“…
a
maior aventura humana é dizer o que se pensa.”
Raduan
Nassar
Menina
a caminho (p. 75)
Em Vila Franca de Xira, há uma
passagem de nível que dá acesso ao Cais, um espaço em processo de
resgate para o lazer dos cidadãos. O tráfego ferroviário é
intenso, e a travessia tem de ser feita com cuidado. De há muito a
empresa proprietária aboliu vigilante humano no local.
É verdade que muitas pessoas ainda não interiorizaram as cautelas redobradas que a localização da passagem exige - a visiblidade é escassa, e passam aqui comboios de alta velocidade. Existem cancelas automáticas, e uma
alternativa de passagem aérea, mas a campainha de alarme continua a
ser necessária.
Sendo necessária e útil, a solução da campainha de alarme nem por isso tem de
ser estúpida e desumana.
Não estamos no deserto, nem numa zona rural desabitada. Trata-se do coração de uma cidade. Os níveis de ruído são poluição sonora que devem respeitar esta condição. A lei exige-o, a saúde pública valoriza-o, o bom senso recomenda-o.

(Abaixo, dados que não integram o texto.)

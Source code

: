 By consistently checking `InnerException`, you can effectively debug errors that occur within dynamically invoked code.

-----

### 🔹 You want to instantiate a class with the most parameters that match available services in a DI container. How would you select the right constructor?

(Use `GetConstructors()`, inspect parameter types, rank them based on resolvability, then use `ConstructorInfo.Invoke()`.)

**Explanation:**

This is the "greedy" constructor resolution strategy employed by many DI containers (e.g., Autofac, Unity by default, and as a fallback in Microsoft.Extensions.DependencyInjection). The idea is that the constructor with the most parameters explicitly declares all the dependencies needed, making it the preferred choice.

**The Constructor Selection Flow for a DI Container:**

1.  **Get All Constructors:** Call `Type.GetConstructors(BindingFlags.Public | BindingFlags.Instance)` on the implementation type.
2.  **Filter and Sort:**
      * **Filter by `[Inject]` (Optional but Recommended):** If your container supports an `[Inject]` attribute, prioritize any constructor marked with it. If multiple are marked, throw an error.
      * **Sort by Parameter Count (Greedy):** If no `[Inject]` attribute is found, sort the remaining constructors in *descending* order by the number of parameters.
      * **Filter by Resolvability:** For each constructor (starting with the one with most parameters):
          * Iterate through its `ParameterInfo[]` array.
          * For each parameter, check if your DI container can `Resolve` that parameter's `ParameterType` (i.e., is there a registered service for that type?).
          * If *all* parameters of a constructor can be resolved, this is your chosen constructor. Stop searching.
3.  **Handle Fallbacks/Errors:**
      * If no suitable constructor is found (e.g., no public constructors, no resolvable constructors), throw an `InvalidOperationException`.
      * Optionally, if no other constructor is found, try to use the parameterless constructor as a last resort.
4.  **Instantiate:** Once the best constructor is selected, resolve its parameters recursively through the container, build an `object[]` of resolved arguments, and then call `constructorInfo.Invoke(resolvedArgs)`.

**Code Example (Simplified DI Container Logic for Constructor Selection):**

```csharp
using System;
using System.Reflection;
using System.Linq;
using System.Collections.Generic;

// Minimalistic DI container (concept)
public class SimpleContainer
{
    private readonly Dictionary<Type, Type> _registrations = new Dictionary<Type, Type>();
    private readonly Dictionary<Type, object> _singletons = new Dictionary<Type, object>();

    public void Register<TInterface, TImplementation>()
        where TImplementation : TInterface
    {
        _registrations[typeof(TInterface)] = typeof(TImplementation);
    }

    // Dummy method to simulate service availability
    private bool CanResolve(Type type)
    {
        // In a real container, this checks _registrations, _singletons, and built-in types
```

Junto à passagem, moram pessoas. Poucas que sejam, mas pessoas. Uma delas, durante mais de dois anos lutou para
que a campainha tivesse um som menos estridente. Não conseguia
dormir, e a sua saúde agravou-se. Correu Seca e Meca, de papel na
mão, de email em riste, de conversas ao vivo. Respostas surdas, ou
nem isso. O Nuno Bico era um combatente, e porfiou. Noutro dia
falarei mais sobre o Nuno, amigo desde a infância. Hoje só o
menciono neste caso. Esgrimiu com a lei, a saúde pública, a
decência, a simples racionalidade. A sua saúde agravou-se. Morreu
em 2017. Dias depois da sua morte, a REFER reduziu finalmente o som
da campainha. Custou a engolir a aparente ironia, mas a suavidade do
toque, que não perdeu o seu efeito de aviso, consolou-nos a gratidão
ao Nuno.
A luz do cais sorri de outra maneira, e
quem por ali encosta a cabeça no travesseiro, trabalha diariamente ou procura descanso e lazer ganhou um pouco mais de
paz dia e noite. Por fora e por dentro, para pensar melhor e escutar melhor. O direito ao silêncio faz parte do direito à liberdade.

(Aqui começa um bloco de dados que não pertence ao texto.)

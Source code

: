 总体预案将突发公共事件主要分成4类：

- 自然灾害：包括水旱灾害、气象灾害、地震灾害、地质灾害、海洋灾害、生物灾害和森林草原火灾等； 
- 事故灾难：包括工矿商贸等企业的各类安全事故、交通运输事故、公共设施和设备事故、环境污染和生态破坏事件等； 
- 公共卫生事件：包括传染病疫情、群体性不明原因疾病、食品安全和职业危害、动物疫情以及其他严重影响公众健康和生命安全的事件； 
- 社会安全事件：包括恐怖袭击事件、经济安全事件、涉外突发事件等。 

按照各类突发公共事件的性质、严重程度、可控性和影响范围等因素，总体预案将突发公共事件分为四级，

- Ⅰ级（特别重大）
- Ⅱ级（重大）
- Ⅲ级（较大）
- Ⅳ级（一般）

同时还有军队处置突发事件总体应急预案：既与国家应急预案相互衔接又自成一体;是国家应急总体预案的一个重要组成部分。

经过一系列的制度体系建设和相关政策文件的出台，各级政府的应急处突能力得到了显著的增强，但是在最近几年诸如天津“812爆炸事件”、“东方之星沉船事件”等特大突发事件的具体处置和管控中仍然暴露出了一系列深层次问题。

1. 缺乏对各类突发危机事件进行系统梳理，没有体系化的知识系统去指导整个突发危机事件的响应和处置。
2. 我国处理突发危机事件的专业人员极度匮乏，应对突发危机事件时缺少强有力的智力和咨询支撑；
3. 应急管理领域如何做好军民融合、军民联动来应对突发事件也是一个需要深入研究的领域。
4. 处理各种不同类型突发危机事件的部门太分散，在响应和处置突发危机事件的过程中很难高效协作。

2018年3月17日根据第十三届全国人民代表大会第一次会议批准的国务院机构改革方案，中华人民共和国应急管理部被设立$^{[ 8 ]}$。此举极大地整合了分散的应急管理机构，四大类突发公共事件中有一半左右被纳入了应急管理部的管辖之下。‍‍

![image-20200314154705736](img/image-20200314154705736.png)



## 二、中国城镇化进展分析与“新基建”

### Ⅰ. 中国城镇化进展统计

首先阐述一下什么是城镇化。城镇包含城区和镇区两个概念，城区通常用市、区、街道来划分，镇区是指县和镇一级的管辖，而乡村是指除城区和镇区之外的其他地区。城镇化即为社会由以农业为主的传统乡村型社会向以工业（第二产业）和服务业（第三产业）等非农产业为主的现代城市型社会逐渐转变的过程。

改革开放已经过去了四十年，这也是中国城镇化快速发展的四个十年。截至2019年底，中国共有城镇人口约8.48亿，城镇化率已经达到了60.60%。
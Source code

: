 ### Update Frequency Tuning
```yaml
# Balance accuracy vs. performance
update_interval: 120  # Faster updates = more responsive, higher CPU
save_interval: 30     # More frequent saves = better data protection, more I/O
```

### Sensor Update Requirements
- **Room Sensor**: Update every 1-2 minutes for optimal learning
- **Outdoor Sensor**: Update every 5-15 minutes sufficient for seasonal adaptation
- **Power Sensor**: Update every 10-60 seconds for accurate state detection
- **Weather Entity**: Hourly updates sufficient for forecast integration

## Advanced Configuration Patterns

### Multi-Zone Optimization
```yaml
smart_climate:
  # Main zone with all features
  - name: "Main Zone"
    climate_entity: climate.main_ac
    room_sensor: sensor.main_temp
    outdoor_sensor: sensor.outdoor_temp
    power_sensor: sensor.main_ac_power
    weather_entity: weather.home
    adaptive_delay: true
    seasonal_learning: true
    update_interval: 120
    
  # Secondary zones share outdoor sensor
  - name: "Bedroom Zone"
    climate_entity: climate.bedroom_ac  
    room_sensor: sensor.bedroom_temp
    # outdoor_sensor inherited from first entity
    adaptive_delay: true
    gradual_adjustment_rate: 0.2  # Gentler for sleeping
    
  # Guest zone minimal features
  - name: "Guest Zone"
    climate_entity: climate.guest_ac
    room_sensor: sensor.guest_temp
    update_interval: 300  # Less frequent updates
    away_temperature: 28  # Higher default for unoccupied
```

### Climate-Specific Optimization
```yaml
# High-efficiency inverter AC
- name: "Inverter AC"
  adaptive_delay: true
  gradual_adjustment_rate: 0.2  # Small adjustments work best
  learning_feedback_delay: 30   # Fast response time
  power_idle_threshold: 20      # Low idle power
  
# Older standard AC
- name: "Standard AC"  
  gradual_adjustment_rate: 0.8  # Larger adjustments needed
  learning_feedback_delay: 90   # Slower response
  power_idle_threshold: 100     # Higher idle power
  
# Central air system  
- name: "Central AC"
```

Parecia uma história árdua, mas de final com um conforto e uma ténue confiança na democracia e na derrota da estupidez e da prepotência,
Não era.
Passados alguns meses, alguém na REFER
deve ter decidido que o som tinha de voltar aos níveis
insuportáveis.
De repente, o Verão ficou mais escuro,
e o rio Tejo engrossou de mágoa e de revolta.

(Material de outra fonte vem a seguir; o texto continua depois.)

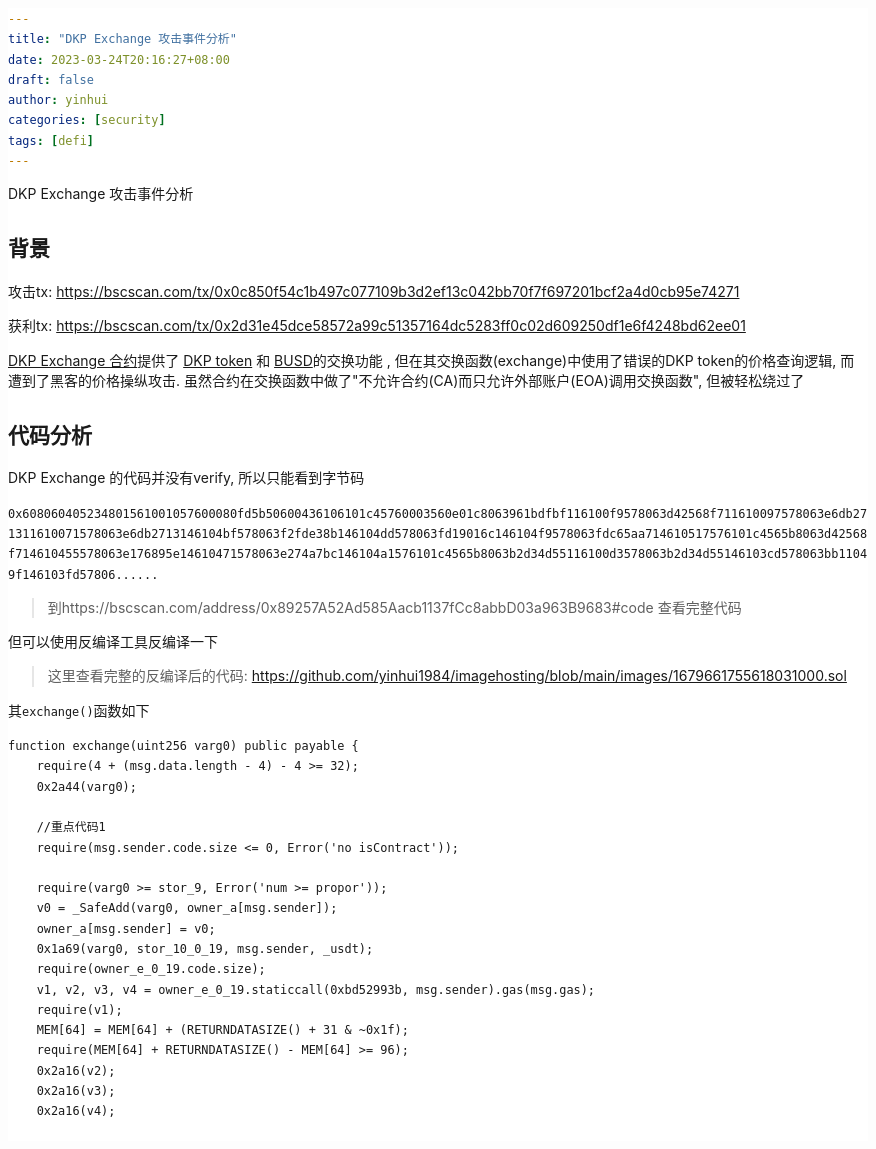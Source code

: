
 ```yaml
---
title: "DKP Exchange 攻击事件分析"
date: 2023-03-24T20:16:27+08:00
draft: false
author: yinhui
categories: [security]
tags: [defi] 
---
```


DKP Exchange 攻击事件分析





## 背景

攻击tx: https://bscscan.com/tx/0x0c850f54c1b497c077109b3d2ef13c042bb70f7f697201bcf2a4d0cb95e74271

获利tx: https://bscscan.com/tx/0x2d31e45dce58572a99c51357164dc5283ff0c02d609250df1e6f4248bd62ee01

[DKP Exchange 合约](https://bscscan.com/address/0x89257A52Ad585Aacb1137fCc8abbD03a963B9683)提供了 [DKP token](https://bscscan.com/address/0xd06fa1BA7c80F8e113c2dc669A23A9524775cF19) 和 [BUSD](https://bscscan.com/address/0x55d398326f99059fF775485246999027B3197955)的交换功能 , 但在其交换函数(exchange)中使用了错误的DKP token的价格查询逻辑, 而遭到了黑客的价格操纵攻击. 虽然合约在交换函数中做了"不允许合约(CA)而只允许外部账户(EOA)调用交换函数", 但被轻松绕过了

## 代码分析

DKP Exchange 的代码并没有verify, 所以只能看到字节码

```
0x608060405234801561001057600080fd5b50600436106101c45760003560e01c8063961bdfbf116100f9578063d42568f711610097578063e6db271311610071578063e6db2713146104bf578063f2fde38b146104dd578063fd19016c146104f9578063fdc65aa714610517576101c4565b8063d42568f714610455578063e176895e14610471578063e274a7bc146104a1576101c4565b8063b2d34d55116100d3578063b2d34d55146103cd578063bb11049f146103fd57806......
```

> 到https://bscscan.com/address/0x89257A52Ad585Aacb1137fCc8abbD03a963B9683#code 查看完整代码

但可以使用反编译工具反编译一下

> 这里查看完整的反编译后的代码: https://github.com/yinhui1984/imagehosting/blob/main/images/1679661755618031000.sol

其`exchange()`函数如下

```solidity
function exchange(uint256 varg0) public payable { 
    require(4 + (msg.data.length - 4) - 4 >= 32);
    0x2a44(varg0);
    
    //重点代码1
    require(msg.sender.code.size <= 0, Error('no isContract'));
    
    require(varg0 >= stor_9, Error('num >= propor'));
    v0 = _SafeAdd(varg0, owner_a[msg.sender]);
    owner_a[msg.sender] = v0;
    0x1a69(varg0, stor_10_0_19, msg.sender, _usdt);
    require(owner_e_0_19.code.size);
    v1, v2, v3, v4 = owner_e_0_19.staticcall(0xbd52993b, msg.sender).gas(msg.gas);
    require(v1); 
    MEM[64] = MEM[64] + (RETURNDATASIZE() + 31 & ~0x1f);
    require(MEM[64] + RETURNDATASIZE() - MEM[64] >= 96);
    0x2a16(v2);
    0x2a16(v3);
    0x2a16(v4);
    
```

Há quem ache que estas coisas são
menores. Eu sei que não são. Por muitos "pormenores" destes é Portugal conhecido por má aplicação de fundos financeiros - a qualidade dos grandes investimentos é sabotada pelos pequenos poderes e a sua ignorância, incompetência ou maldade.
Há quem ache que não há nada a
fazer. Não concordo.
Há quem ache que não é só esta a dificuldade que a passagem de nível acentua... Lembram a irregularidade do piso, a demora por vezes de muitas dezenas de minutos até ficar livre, a pouca confiança que a população tem na alternativa para atravessar a pé (passagem aérea junto à Fábrica das Palavras) por haver memória de avarias frequentes noutros elevadores sobre a via férrea na cidade. Concordo com os argumentos, e até posso ir adicionando outros, mas não os acho razões suficientes para adiar a questão.
A questão aqui é simples: conseguir que quem anulou a decisão sensata, embora tardia, de ajustar o nível de som da campainha corrija o erro. Se puder pedir desculpas, ficava bem.
A questão aqui é simples: conseguir que quem anulou a decisão sensata, embora tardia, de ajustar o nível de som da campainha corrija o erro. Se puder pedir desculpas, ficava bem.
Apelo a todos que o possam fazer que
barafustem, escrevam, toquem campainhas nos canais da decisão cega,
até que se reponha o nível sonoro decente do alarme.
Nunca esquecida, a questão da alteração da linha de caminho de ferro como barreira a outra qualidade de vida na cidade fica para outra publicação.